No contexto da Cruzada Albigense (1209-1229), os domínios do castelo pertenciam ao cavaleiro Chabert de Barbaira, um reconhecido herético, feroz opositor dos cruzados. Quéribus constituiu-se assim um refúgio para os cátaros: Benévolo de Termes, diácono e mais tarde bispo cátaro do condado de Rasés nele residia em 1230, e talvez até falecer, antes de 1233. Foi um dos últimos castelos na região, juntamente com o Castelo de Puillorenç, a acolher cátaros após a queda do Castelo de Montségur. O viscondado de Fenouillèdes, por outro lado, gozou ainda da proteção de Nuño Sanz, senhor de Roussillon, que serviu como intermediário ante o soberano francês; desse modo, enquanto a guerra se avultava no condado de Toulouse, o castelo permaneceu a salvo dos ataques dos cruzados. Com a morte de Sanz (1241), o seu primo, Jaime I de Aragão, o Conquistador (1213-1276) herdou o Roussillon e abandonou a anterior política de proteção ao viscondado de Fenouillèdes, cuja possessão ficou tacitamente reconhecida ao monarca francês. Desse modo, Luís IX de França (1226-1270) ordenou ao senescal de Carcassonne, Pierre d'Auteuil, que se apoderasse do castelo. O comando da expedição foi confiado a Olivier de Termes, que conhecia tanto o lugar, quanto o seu defensor, a quem combatera à frente dos cruzados. Após um curto cerco de três semanas, Chabert de Barbaira rendeu-se a Olivier e trocou a sua liberdade pela rendição do castelo, em maio de 1255. Quéribus caiu durante a terceira semana de maio de 1255. Poucos meses depois, o último “castrum”, o Castelo de Niort, na terra de Sault, caiu.

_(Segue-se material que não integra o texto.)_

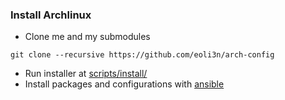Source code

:### Install Archlinux

- Clone me and my submodules
```
git clone --recursive https://github.com/eoli3n/arch-config
```
- Run installer at [scripts/install/](scripts/install/)
- Install packages and configurations with [ansible](ansible)
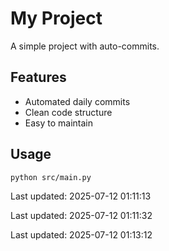 # My Project

A simple project with auto-commits.

## Features
- Automated daily commits
- Clean code structure
- Easy to maintain

## Usage
```bash
python src/main.py
```


Last updated: 2025-07-12 01:11:13


Last updated: 2025-07-12 01:11:32


Last updated: 2025-07-12 01:13:12
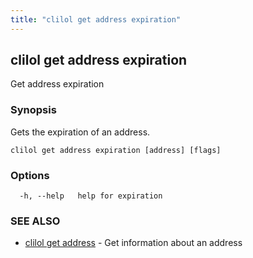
 ```yaml
---
title: "clilol get address expiration"
---
```

## clilol get address expiration

Get address expiration

### Synopsis

Gets the expiration of an address.

```
clilol get address expiration [address] [flags]
```

### Options

```
  -h, --help   help for expiration
```

### SEE ALSO

* [clilol get address](clilol_get_address.md)	 - Get information about an address

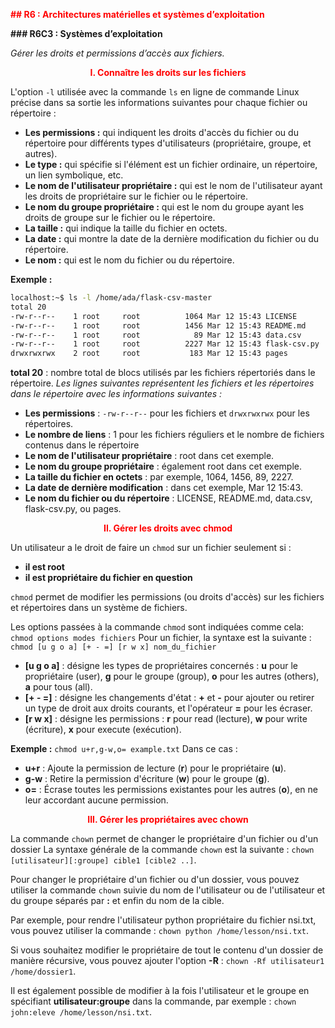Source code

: **<span style='color: red;'>## R6 : Architectures matérielles et systèmes d’exploitation</span>**

**### R6C3 : Systèmes d’exploitation**

*Gérer les droits et permissions d’accès aux fichiers.*

**<p style="text-align: center;color: red"> I. Connaître les droits sur les fichiers </p>**

L'option `-l` utilisée avec la commande `ls` en ligne de commande Linux précise dans sa sortie les informations suivantes pour chaque fichier ou répertoire :
- **Les permissions :** qui indiquent les droits d'accès du fichier ou du répertoire pour différents types d'utilisateurs (propriétaire, groupe, et autres).
- **Le type :** qui spécifie si l'élément est un fichier ordinaire, un répertoire, un lien symbolique, etc.
- **Le nom de l'utilisateur propriétaire :** qui est le nom de l'utilisateur ayant les droits de propriétaire sur le fichier ou le répertoire.
- **Le nom du groupe propriétaire :** qui est le nom du groupe ayant les droits de groupe sur le fichier ou le répertoire.
- **La taille :** qui indique la taille du fichier en octets.
- **La date :** qui montre la date de la dernière modification du fichier ou du répertoire.
- **Le nom :** qui est le nom du fichier ou du répertoire.

**Exemple :**
```bash
localhost:~$ ls -l /home/ada/flask-csv-master
total 20
-rw-r--r--    1 root     root          1064 Mar 12 15:43 LICENSE
-rw-r--r--    1 root     root          1456 Mar 12 15:43 README.md
-rw-r--r--    1 root     root            89 Mar 12 15:43 data.csv
-rw-r--r--    1 root     root          2227 Mar 12 15:43 flask-csv.py
drwxrwxrwx    2 root     root           183 Mar 12 15:43 pages
```

**total 20** : nombre total de blocs utilisés par les fichiers répertoriés dans le répertoire. 
*Les lignes suivantes représentent les fichiers et les répertoires dans le répertoire avec les informations suivantes :*
- **Les permissions** : `-rw-r--r--` pour les fichiers et `drwxrwxrwx` pour les répertoires. 
- **Le nombre de liens** : 1 pour les fichiers réguliers et le nombre de fichiers contenus dans le répertoire 
- **Le nom de l'utilisateur propriétaire** : root dans cet exemple.
- **Le nom du groupe propriétaire** : également root dans cet exemple.
- **La taille du fichier en octets** : par exemple, 1064, 1456, 89, 2227.
- **La date de dernière modification** : dans cet exemple, Mar 12 15:43.
- **Le nom du fichier ou du répertoire** : LICENSE, README.md, data.csv, flask-csv.py, ou pages.

**<p style="text-align: center; color: red"> II. Gérer les droits avec chmod</p>**

Un utilisateur a le droit de faire un `chmod` sur un fichier seulement si :

- **il est root**
- **il est propriétaire du fichier en question** 

`chmod` permet de modifier les permissions (ou droits d'accès) sur les fichiers et répertoires dans un système de fichiers.

Les options passées à la commande `chmod` sont indiquées comme cela:
`chmod options modes fichiers`
Pour un fichier, la syntaxe est la suivante :
`chmod [u g o a] [+ - =] [r w x] nom_du_fichier`
- **[u g o a]** : désigne les types de propriétaires concernés : **u** pour le propriétaire (user), **g** pour le groupe (group), **o** pour les autres (others), **a** pour tous (all).
- **[+ - =]** : désigne les changements d'état : **+** et **-** pour ajouter ou retirer un type de droit aux droits courants, et l'opérateur **=** pour les écraser.
- **[r w x]** : désigne les permissions : **r** pour read (lecture), **w** pour write (écriture), **x** pour execute (exécution). 

**Exemple :**
`chmod u+r,g-w,o= example.txt`
Dans ce cas :
- **u+r** : Ajoute la permission de lecture (**r**) pour le propriétaire (**u**).
- **g-w** : Retire la permission d'écriture (**w**) pour le groupe (**g**).
- **o=** : Écrase toutes les permissions existantes pour les autres (**o**), en ne leur accordant aucune permission.

**<p style="text-align: center;color: red"> III. Gérer les propriétaires avec chown</p>**
La commande `chown` permet de changer le propriétaire d'un fichier ou d'un dossier
La syntaxe générale de la commande `chown` est la suivante : `chown [utilisateur][:groupe] cible1 [cible2 ..]`.


Pour changer le propriétaire d'un fichier ou d'un dossier, vous pouvez utiliser la commande `chown` suivie du nom de l'utilisateur ou de l'utilisateur et du groupe séparés par **:** et enfin du nom de la cible.


Par exemple, pour rendre l'utilisateur python propriétaire du fichier nsi.txt, vous pouvez utiliser la commande : `chown python /home/lesson/nsi.txt`.

Si vous souhaitez modifier le propriétaire de tout le contenu d'un dossier de manière récursive, vous pouvez ajouter l'option **-R** : `chown -Rf utilisateur1 /home/dossier1`.

Il est également possible de modifier à la fois l'utilisateur et le groupe en spécifiant **utilisateur:groupe** dans la commande, par exemple : `chown john:eleve /home/lesson/nsi.txt`.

Com a queda desta praça considerou-se a heresia cátara oficialmente extinta: houve um grande interesse em proclamar que o último castelo cátaro se havia sido conquistado pelos franceses. As fontes, entretanto, documentam que um século após a queda de Quéribus, cátaros ainda eram julgados nos tribunais do Santo Ofício. A verdadeira importância do episódio da rendição do castelo reside no fato de que se tratava da última fortificação em mãos occitanas, e, portanto, concluía-se a tarefa de ocupação francesa do Languedoc. Quéribus representava, assim, um ponto final, quer militar, quer político.

A fortificação francesa

O Tratado de Corbeil (1258) fixou a fronteira entre a França e Aragão no sul das Corbières, próximo ao castelo. Desse modo, Quéribus tornou-se uma fortificação importante para o dispositivo defensivo francês com comando em Carcassonne. Tornou-se uma das fortificações reais na região - os chamados "Cinco filhos de Carcassonne" (junto com os de Aguilar, Peyrepertuse, Puilaurens e Termes) - que defendiam a fronteira francesa frente ao reino de Aragão, mais tarde da Espanha, já no século XVII.

O castelo passou a ser confiado a alcaides nomeados pelo senescal de Carcassonne. O primeiro foi Nicolás de Navarra, já em 1259.

 Durante os séculos XIII e XIV, os monarcas de França promoveram a reconstrução e o reforço do castelo. Em 1473, a fortificação sofreu assédio, vindo a cair diante das forças do Reino de Aragão.

O castelo perdeu a sua importância estratégica a partir da assinatura do Tratado dos Pirenéus (1659) que fixou definitivamente a fronteira franco-espanhola na região. Ainda assim, conservou uma guarnição por várias décadas.

Durante a segunda metade do século XVIII, o monarca francês passou a nomear capitães-governadores para o castelo em lugar das nomeações até então efetuadas pelos senescais de Carcassonne. Esses capitães embora tivessem a responsabilidade do castelo, não residiam nele. A partir de então, o local foi-se degradando aos poucos, e passou a constituir-se em refúgio de numerosos bandidos.

Abandonada definitivamente a partir da Revolução Francesa (1789), a fortificação continuou a degradar-se.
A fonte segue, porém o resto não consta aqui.